PROVIDED MATERIAL:
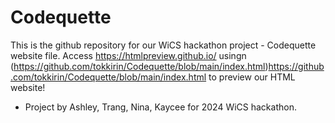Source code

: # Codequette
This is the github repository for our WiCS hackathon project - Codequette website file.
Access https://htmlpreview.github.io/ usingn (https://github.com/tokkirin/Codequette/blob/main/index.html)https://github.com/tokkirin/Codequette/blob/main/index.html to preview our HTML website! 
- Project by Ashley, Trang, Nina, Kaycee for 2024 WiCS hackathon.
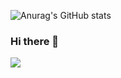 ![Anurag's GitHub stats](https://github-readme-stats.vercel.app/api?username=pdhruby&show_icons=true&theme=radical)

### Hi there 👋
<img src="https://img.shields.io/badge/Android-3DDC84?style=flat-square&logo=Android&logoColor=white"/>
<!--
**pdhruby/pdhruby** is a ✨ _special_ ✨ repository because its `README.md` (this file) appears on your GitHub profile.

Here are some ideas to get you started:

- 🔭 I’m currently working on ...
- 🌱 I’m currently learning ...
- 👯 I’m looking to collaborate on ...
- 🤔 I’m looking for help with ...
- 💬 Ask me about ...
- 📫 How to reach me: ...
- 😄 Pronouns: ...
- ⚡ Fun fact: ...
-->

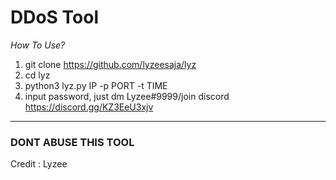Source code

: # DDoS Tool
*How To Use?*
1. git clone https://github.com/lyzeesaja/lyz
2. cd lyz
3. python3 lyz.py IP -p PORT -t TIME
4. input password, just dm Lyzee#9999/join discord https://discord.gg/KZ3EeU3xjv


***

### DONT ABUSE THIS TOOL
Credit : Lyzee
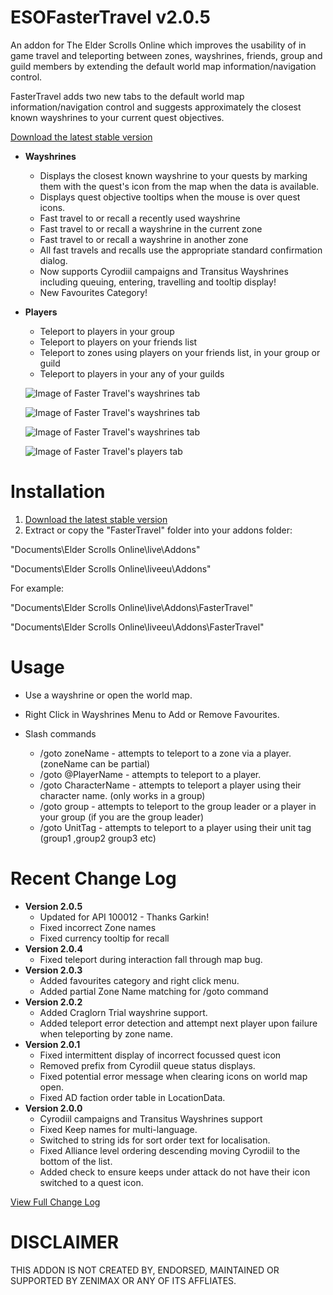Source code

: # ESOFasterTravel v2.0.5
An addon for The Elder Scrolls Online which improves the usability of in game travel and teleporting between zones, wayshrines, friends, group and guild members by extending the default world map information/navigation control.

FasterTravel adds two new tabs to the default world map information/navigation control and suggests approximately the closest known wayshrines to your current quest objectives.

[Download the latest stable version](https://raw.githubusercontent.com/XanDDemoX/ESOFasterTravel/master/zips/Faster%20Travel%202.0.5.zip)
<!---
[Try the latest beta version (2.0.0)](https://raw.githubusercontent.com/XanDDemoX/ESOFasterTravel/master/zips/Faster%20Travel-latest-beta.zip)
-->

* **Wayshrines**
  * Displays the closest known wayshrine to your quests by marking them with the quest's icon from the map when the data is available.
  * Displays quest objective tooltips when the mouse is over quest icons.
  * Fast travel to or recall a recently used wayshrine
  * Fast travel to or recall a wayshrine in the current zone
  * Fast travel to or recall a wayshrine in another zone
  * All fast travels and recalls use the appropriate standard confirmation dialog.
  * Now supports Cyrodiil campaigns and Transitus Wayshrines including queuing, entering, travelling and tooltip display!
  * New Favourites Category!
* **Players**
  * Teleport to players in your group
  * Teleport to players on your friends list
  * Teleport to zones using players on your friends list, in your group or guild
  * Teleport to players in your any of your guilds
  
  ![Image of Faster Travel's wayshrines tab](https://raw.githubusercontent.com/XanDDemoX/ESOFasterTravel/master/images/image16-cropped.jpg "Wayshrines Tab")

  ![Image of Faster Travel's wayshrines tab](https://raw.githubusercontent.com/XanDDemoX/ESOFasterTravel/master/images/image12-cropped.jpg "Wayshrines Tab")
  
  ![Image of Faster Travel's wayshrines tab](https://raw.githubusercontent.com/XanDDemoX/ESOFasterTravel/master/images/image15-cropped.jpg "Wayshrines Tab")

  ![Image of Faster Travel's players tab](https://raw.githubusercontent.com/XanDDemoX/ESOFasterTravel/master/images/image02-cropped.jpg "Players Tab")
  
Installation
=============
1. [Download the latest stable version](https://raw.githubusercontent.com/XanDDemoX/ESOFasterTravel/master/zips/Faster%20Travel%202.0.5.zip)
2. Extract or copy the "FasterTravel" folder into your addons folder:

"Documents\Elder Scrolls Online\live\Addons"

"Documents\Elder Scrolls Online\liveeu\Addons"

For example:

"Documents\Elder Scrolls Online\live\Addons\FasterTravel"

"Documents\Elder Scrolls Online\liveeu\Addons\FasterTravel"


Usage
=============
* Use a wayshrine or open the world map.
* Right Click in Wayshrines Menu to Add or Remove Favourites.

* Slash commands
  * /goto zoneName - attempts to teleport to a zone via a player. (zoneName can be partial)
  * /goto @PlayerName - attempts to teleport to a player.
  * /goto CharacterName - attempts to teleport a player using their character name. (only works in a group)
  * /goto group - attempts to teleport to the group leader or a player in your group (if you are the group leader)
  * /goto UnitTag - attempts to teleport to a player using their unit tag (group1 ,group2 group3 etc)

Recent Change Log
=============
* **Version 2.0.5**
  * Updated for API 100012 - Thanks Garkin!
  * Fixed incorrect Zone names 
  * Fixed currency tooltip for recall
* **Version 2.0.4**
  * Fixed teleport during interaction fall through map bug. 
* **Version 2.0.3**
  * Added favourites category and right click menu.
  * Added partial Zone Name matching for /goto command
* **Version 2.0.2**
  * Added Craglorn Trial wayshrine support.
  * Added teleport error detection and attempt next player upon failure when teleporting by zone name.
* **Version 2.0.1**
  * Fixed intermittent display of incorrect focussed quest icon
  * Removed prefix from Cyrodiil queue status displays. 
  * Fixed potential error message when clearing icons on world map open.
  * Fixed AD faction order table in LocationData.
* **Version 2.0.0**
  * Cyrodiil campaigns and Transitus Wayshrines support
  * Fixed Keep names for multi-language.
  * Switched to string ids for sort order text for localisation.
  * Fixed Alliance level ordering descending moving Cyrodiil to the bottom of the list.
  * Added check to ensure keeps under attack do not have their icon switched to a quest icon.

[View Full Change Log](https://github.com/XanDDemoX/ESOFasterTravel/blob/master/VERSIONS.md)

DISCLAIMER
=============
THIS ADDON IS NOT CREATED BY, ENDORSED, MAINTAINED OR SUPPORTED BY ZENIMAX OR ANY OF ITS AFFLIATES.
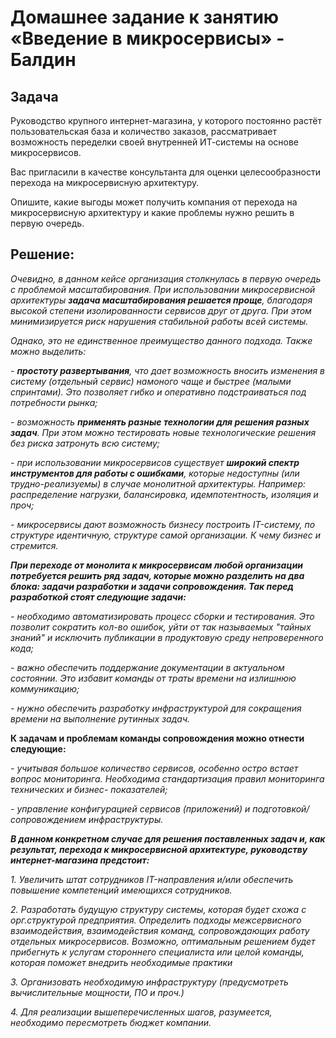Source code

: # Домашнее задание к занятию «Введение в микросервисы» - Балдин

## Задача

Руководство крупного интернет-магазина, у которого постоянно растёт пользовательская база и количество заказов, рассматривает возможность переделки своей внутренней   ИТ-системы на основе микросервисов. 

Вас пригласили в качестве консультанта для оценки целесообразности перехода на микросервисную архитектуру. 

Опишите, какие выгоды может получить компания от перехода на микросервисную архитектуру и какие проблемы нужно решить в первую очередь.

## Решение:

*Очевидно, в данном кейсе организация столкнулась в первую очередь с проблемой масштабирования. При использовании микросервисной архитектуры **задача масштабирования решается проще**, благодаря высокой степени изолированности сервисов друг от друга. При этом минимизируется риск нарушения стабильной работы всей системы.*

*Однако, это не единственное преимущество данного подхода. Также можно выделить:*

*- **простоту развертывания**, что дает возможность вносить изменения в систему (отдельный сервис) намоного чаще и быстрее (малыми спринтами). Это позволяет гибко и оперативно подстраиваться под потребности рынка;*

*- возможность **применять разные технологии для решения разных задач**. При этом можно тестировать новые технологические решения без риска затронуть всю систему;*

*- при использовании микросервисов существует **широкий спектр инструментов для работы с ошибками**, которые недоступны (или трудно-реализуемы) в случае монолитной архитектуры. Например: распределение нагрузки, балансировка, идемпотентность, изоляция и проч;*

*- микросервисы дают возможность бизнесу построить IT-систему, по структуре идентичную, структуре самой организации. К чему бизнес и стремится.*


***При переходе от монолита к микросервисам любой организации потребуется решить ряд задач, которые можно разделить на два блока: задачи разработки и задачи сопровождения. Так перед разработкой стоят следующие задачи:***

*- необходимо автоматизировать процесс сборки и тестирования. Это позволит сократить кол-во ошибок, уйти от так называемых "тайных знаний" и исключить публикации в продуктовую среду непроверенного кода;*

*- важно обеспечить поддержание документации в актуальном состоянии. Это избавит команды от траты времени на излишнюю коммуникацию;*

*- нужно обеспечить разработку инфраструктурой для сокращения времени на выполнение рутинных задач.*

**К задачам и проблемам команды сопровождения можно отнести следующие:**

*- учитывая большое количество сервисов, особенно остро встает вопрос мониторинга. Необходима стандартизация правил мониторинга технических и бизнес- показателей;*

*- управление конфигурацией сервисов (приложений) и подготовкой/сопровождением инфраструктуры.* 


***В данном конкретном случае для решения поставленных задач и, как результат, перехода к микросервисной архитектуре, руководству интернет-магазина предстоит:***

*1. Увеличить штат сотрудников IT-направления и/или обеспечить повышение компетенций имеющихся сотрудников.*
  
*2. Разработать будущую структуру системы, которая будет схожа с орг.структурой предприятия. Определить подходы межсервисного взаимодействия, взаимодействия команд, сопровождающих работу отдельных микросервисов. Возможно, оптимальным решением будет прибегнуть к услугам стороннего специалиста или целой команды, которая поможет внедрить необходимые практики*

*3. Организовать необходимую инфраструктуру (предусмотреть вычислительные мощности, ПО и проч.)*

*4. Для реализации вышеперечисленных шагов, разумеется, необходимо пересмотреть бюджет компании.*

WHAT YOU HAVE TO DO: The lines above that hold the word "Cyrodiil" should be found and copied out.

WORKED SOLUTION:
  * Now supports Cyrodiil campaigns and Transitus Wayshrines including queuing, entering, travelling and tooltip display!
  * Removed prefix from Cyrodiil queue status displays. 
  * Cyrodiil campaigns and Transitus Wayshrines support
  * Fixed Alliance level ordering descending moving Cyrodiil to the bottom of the list.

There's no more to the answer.